その職員は、上目遣いにわたしの顔色をうかがいながら、
「あの~、恐れ入りますが、もうそろそろ、仕事に戻ってよろしゅうございますか?」
「ごめんなさい。邪魔しちゃったわね。」
あまり長々と仕事の手を止めるのも相手に悪いので、仕方がない。ただ、ジンクがいなければ商談はできないし、いつやって来るか分からない相手を待って無為に時間をつぶすのも馬鹿馬鹿しい。
わたしは仕方なくプチドラを抱いて、市庁舎を出た。
「マスター、これからどうするの?」
プチドラは不安げにわたしを見上げた。「どうする」といわれても、どうしようもないから市庁舎を出てきたのだ。とはいえ、すべきことはないし、したいこともない、ひと言で言えば、「退屈」。
「そうだ、プチドラ、この機会だから、街中を散策してみようか」
すると、プチドラは小さい腕を斜めに交差させ、
「それだけはダメ。いつものことだけど」
やはりプチドラからダメ出しをされてしまった。わたしの方向音痴は今更言うまでもない。でも、こんなわたしにも、学習能力くらいはある。
「歩いていくばかりが散策じゃないわ。御者付きの馬車を用意してもらいましょう。これなら、いいでしょ」
「う~ん、そうだね。それならOK」
わたしは市庁舎に戻り、御者付きの馬車を借りることに成功。最初は難色を示していた担当官は、「ダメでもいいけど、アイアンホース市長自らが招いた賓客の願いを拒否した場合、市長はなんと言うかしら……」とささやくと、すぐに態度を変え、快諾した。
わたしはプチドラを抱いて馬車に乗り込むと、少々考えて(すなわち、取り立てて行きたい場所があるわけでもないので)、
「どこでもいいから、適当に、どこかへ遣って頂戴。どこか面白そうなところ」
「は、はあ……」
御者は困惑しながらも馬車を出した。馬車は、市庁舎から大通りを抜け、商業地区に向かって進んでいく。どこを見ても、道行く人々はパリッと身なりを整えていて、市街ではキチンと清掃が行き届いている。ゴミゴミした帝都とは大違い。

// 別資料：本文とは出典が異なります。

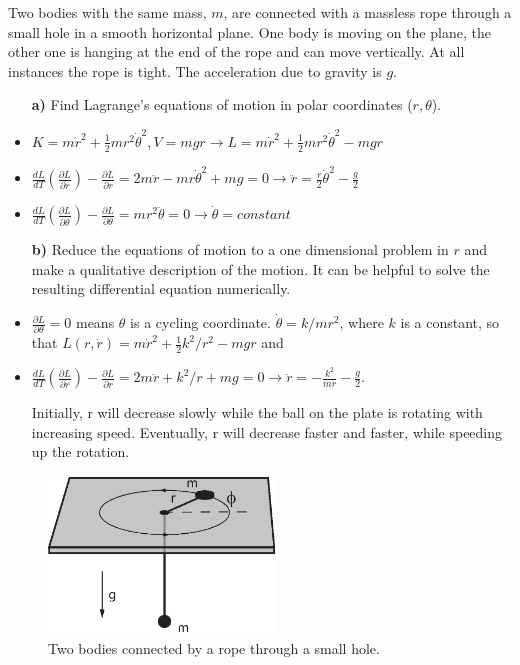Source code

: \documentclass[11pt,a4paper]{report}
\newcounter{excount}[chapter]
\newenvironment{exercise}[1][]{\addtocounter{excount}{1} \noindent {\bf Problem
    \arabic{excount} \ \ #1}\hspace{2mm}}{\vspace{4mm}}
\begin{document}
\begin{exercise}
Two bodies with the same mass, $m$, are connected with a massless rope through a small hole in a smooth horizontal plane. One body is moving on the plane, the other one is hanging at the end of the rope and can move vertically. At all instances
the rope is tight. The acceleration due to gravity is $g$.

\begin{itemize}
\item[\bf a)] Find Lagrange's equations of motion in polar coordinates ($r,\theta$). 

\item  $K=m\dot{r}^2+\frac{1}{2}mr^2\dot{\theta}^2, V=mgr \rightarrow L=m\dot{r}^2+\frac{1}{2}mr^2\dot{\theta}^2-mgr$
\item $\frac{dL}{dT}(\frac{\partial L}{\partial \dot{r}})-\frac{\partial{L}}{\partial r}=2m\ddot{r}-mr\dot{\theta}^2+mg=0 \rightarrow \ddot{r}=\frac{r}{2}\dot{\theta}^2-\frac{g}{2}$

\item $\frac{dL}{dT}(\frac{\partial L}{\partial \dot{\theta}})-\frac{\partial {L}}{\partial \theta}=mr^2\ddot{\theta}=0\rightarrow \dot{\theta}=constant$



\item[\bf b)] Reduce the equations of motion to a one dimensional problem in $r$ 
and make a qualitative description of the motion. It can be helpful to solve the resulting differential equation numerically.
\item $\frac{\partial L}{\partial \theta}=0$ means $\theta$ is a cycling coordinate. $\dot{\theta}=k/mr^2$, where $k$ is a constant, so that $L(r,\dot{r})=m\dot{r}^2+\frac{1}{2}k^2/r^2-mgr$ and \item $\frac{dL}{dT}(\frac{\partial L}{\partial \dot{r}})-\frac{\partial{L}}{\partial r}=2m\ddot{r}+k^2/r+mg=0 \rightarrow \ddot{r}=-\frac{k^2}{mr}-\frac{g}{2}$. 

Initially, r will decrease slowly while the ball on the plate is rotating with increasing speed. Eventually, r will decrease faster and faster, while speeding up the rotation. 
\end{itemize}

\begin{figure}[h!]
\begin{center}
\includegraphics[width=6cm]{KlossOgKule.eps}
\end{center}
\caption{Two bodies connected by a rope through a small hole.}
\end{figure}

\end{exercise}
\end{document}
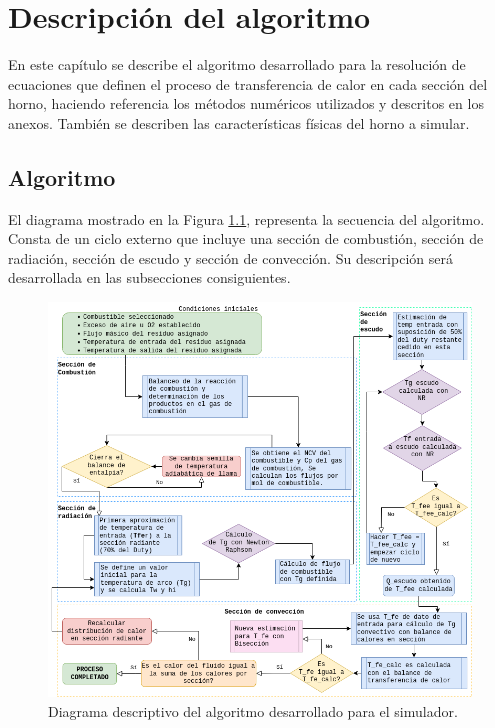 \chapter{Descripción del algoritmo}
\par En este capítulo se describe el algoritmo desarrollado para la resolución de ecuaciones que definen el proceso de transferencia de calor en cada sección del horno, haciendo referencia los métodos numéricos utilizados y descritos en los anexos. También se describen las características físicas del horno a simular.

\section{Algoritmo}
\par El diagrama mostrado en la Figura \ref{fig:diagrama-algo}, representa la secuencia del algoritmo. Consta de un ciclo externo que incluye una sección de combustión, sección de radiación, sección de escudo y sección de convección. Su descripción será desarrollada en las subsecciones consiguientes.
\begin{figure}[hbt]
\begin{center}
\includegraphics[scale=0.45]{images/diagrama-algo}
\caption[Diagrama de algoritmo]{Diagrama descriptivo del algoritmo desarrollado para el simulador.}
\label{fig:diagrama-algo}
\end{center}
\end{figure}

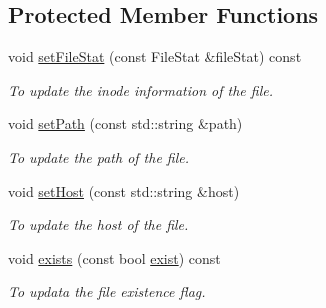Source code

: \subsection*{Protected Member Functions}
\begin{DoxyCompactItemize}
\item 
void \hyperlink{classFileProxy_a71932df80ba2eed57646a82fa76f1f82}{setFileStat} (const FileStat \&fileStat) const 
\begin{DoxyCompactList}\small\item\em To update the inode information of the file. \item\end{DoxyCompactList}\item 
void \hyperlink{classFileProxy_a1ac8b636eb64061b0e49f1db682abe11}{setPath} (const std::string \&path)
\begin{DoxyCompactList}\small\item\em To update the path of the file. \item\end{DoxyCompactList}\item 
void \hyperlink{classFileProxy_a78b50d4575e297b09610faa109f1e2e9}{setHost} (const std::string \&host)
\begin{DoxyCompactList}\small\item\em To update the host of the file. \item\end{DoxyCompactList}\item 
void \hyperlink{classFileProxy_aac43c3df26e659bdf71f6ad4828aa884}{exists} (const bool \hyperlink{classFileProxy_a4b0e346c8e0cee89598bb44357703ffa}{exist}) const 
\begin{DoxyCompactList}\small\item\em To updata the file existence flag. \item\end{DoxyCompactList}\end{DoxyCompactItemize}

やがて、馬車は、いつか見た公園の前に差し掛かった。この前は、ここで、白い衣服の上に白いマントをなびかせ、白い羽根帽子に白いアイマスクという非常にふざけた連中がアジテーションをしていた。もしかすると、今日も同じところで熱弁をふるってたりして。でも、まさかね……
ただ、そうは思いつつも、内心では御都合主義的な「まさか」に期待する部分もあり、
「そこの公園に乗り入れて頂戴。早く」
「はっ、はい! かしこまりました!!」
御者は慌てて馬に鞭を当てた。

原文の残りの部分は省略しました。